==== Provided information
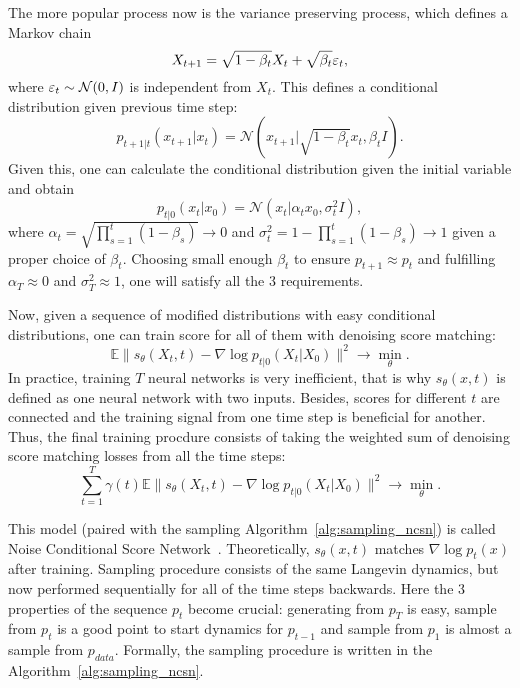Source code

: The more popular process now is the variance preserving process, which defines a Markov chain
\begin{equation}\label{eq:vp_process}
    X_{t + 1} = \sqrt{1 - \beta_t} X_t + \sqrt{\beta_t} \varepsilon_t,    
\end{equation}
where $\varepsilon_t \sim \mathcal{N}(0, I)$ is independent from $X_t$. This defines a conditional distribution given previous time step:
\[
    p_{t + 1 | t}(x_{t + 1} | x_t) = \mathcal{N}(x_{t + 1} | \sqrt{1 - \beta_t} x_t, \beta_t I).
\]
Given this, one can calculate the conditional distribution given the initial variable and obtain~\cite{ho2020denoising}
\[
    p_{t | 0}(x_t | x_0) = \mathcal{N}(x_t | \alpha_t x_0, \sigma^2_t I),
\]
where $\alpha_t = \sqrt{\prod_{s = 1}^{t} (1 - \beta_s)} \rightarrow 0$ and $\sigma^2_t = 1 - \prod_{s = 1}^{t}(1 - \beta_s) \rightarrow 1$ given a proper choice of $\beta_t$. Choosing small enough $\beta_t$ to ensure $p_{t + 1} \approx p_{t}$ and fulfilling $\alpha_T \approx 0$ and $\sigma_T^2 \approx 1$, one will satisfy all the 3 requirements.

Now, given a sequence of modified distributions with easy conditional distributions, one can train score for all of them with denoising score matching:
\[
    \mathbb{E}\|s_\theta(X_t, t) - \nabla \log p_{t | 0}(X_t | X_0) \|^2 \rightarrow \min\limits_{\theta}.
\]
In practice, training $T$ neural networks is very inefficient, that is why $s_\theta(x, t)$ is defined as one neural network with two inputs. Besides, scores for different $t$ are connected and the training signal from one time step is beneficial for another. Thus, the final training procdure consists of taking the weighted sum of denoising score matching losses from all the time steps:
\begin{equation}\label{eq:ncsn_training}
    \sum\limits_{t = 1}^{T} \gamma(t) \mathbb{E}\|s_\theta(X_t, t) - \nabla \log p_{t | 0}(X_t | X_0) \|^2 \rightarrow \min\limits_{\theta}.
\end{equation}

This model (paired with the sampling Algorithm~\ref{alg:sampling_ncsn}) is called Noise Conditional Score Network~\cite{song2019generative}. Theoretically, $s_{\theta}(x, t)$ matches $\nabla \log p_{t}(x)$ after training. Sampling procedure consists of the same Langevin dynamics, but now performed sequentially for all of the time steps backwards. Here the 3 properties of the sequence $p_t$ become crucial: generating from $p_T$ is easy, sample from $p_{t}$ is a good point to start dynamics for $p_{t - 1}$ and sample from $p_{1}$ is almost a sample from $p_{data}$. Formally, the sampling procedure is written in the Algorithm~\ref{alg:sampling_ncsn}.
========
### What is needed:
Copy every line above that includes the string "mathbb".

### Answer space:
    \mathbb{E}\|s_\theta(X_t, t) - \nabla \log p_{t | 0}(X_t | X_0) \|^2 \rightarrow \min\limits_{\theta}.
    \sum\limits_{t = 1}^{T} \gamma(t) \mathbb{E}\|s_\theta(X_t, t) - \nabla \log p_{t | 0}(X_t | X_0) \|^2 \rightarrow \min\limits_{\theta}.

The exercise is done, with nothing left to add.